Although areas of interest in AD have been identified, Seabrook declined to talk about specifics, other than to say Janssen is “bringing fresh eyes to the table” with “bioinformatics-type approaches,” and would be inspecting “adjacent pathways that may modulate those [known] proteins, such that we can find tractable ways of bringing forward new therapeutics. We probably wouldn’t be going after the traditional secretase-type targets.”

Last year, the Pharmaceutical Research and Manufacturers of America released a report, “Alzheimer’s Research: Setbacks and Stepping Stones,” showing that, between 1998 and 2011, 101 treatments failed to reach patients. In the same period, only three medicines were approved to treat symptoms of the disease. (See BioWorld Insight, Oct. 14, 2013.)

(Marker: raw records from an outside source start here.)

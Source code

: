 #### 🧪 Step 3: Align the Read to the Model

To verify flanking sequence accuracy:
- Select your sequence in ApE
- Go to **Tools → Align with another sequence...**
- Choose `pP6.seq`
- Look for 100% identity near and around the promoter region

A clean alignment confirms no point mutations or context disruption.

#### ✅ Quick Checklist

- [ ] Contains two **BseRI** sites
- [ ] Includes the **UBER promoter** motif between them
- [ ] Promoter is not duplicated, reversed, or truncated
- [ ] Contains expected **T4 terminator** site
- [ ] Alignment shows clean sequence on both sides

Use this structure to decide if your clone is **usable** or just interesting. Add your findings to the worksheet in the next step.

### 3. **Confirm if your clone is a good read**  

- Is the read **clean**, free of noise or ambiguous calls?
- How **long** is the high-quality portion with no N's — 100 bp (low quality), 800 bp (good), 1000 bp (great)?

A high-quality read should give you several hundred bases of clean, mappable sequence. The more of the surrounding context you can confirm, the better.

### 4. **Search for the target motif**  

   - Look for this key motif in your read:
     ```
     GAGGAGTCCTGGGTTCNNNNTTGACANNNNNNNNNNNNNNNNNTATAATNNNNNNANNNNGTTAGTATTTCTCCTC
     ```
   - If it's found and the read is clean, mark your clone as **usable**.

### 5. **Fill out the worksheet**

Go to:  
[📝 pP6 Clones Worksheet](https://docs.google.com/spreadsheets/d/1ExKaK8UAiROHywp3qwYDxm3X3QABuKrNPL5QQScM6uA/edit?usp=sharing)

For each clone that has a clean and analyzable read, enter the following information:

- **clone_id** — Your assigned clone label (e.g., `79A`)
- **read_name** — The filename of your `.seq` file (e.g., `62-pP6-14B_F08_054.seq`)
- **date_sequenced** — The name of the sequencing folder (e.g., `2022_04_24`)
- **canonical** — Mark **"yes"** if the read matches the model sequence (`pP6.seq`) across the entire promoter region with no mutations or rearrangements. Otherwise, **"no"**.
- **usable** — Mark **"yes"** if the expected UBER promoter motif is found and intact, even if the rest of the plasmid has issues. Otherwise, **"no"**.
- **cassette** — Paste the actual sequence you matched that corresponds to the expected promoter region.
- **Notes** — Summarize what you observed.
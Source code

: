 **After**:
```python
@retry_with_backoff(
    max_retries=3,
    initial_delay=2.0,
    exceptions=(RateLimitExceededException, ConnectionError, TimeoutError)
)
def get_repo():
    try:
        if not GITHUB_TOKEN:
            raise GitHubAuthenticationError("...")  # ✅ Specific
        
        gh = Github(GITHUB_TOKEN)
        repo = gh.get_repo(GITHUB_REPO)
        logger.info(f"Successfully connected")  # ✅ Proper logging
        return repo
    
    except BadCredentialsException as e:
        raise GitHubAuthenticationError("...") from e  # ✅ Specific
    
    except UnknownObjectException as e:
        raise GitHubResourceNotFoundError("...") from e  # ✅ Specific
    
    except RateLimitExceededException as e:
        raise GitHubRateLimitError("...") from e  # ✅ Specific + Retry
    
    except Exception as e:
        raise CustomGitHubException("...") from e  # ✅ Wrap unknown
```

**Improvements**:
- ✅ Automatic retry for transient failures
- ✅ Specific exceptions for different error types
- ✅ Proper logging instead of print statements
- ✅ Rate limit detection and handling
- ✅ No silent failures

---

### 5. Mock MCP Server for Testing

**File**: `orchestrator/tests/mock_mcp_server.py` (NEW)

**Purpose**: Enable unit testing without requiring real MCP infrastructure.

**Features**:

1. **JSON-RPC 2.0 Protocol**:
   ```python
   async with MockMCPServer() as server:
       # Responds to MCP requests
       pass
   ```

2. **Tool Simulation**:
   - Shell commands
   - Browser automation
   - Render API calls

“There’s extremely high attrition in this field, but that’s not to say this is not a very important area we need to work on for society’s benefit,” Seabrook told BioWorld Today. “AD is the sixth leading cause in the U.S., and we have 5 million Americans living with the disease. Estimates from the Alzheimer’s Association are that the current [annual] cost of $203 billion is expected to rise to $1 .2 trillion by 2050, with a tripling of the number of individuals who have AD.”

The amyloid-plaque hypothesis that has long held sway in AD “is really made up of several different flavors,” involving approaches in which amyloid-beta oligomers and/or cleavage of adenosine triphosphate could take center stage, Seabrook noted. “All of those approaches would impact amyloid production in the brain. Each carries a different risk in terms of potential side effect liabilities, but also carries a different risk in terms of the technical probability of success. It depends upon what you believe is the causal factor in the death of neurons and the destruction of synaptic connections in the brain.”

But the net can be cast wider. “There may be other events occurring upstream or downstream of amyloid that may actually be contributing to the disease progression,” Seabrook said. “That’s the area of biology that we need to be exploring more as a field.”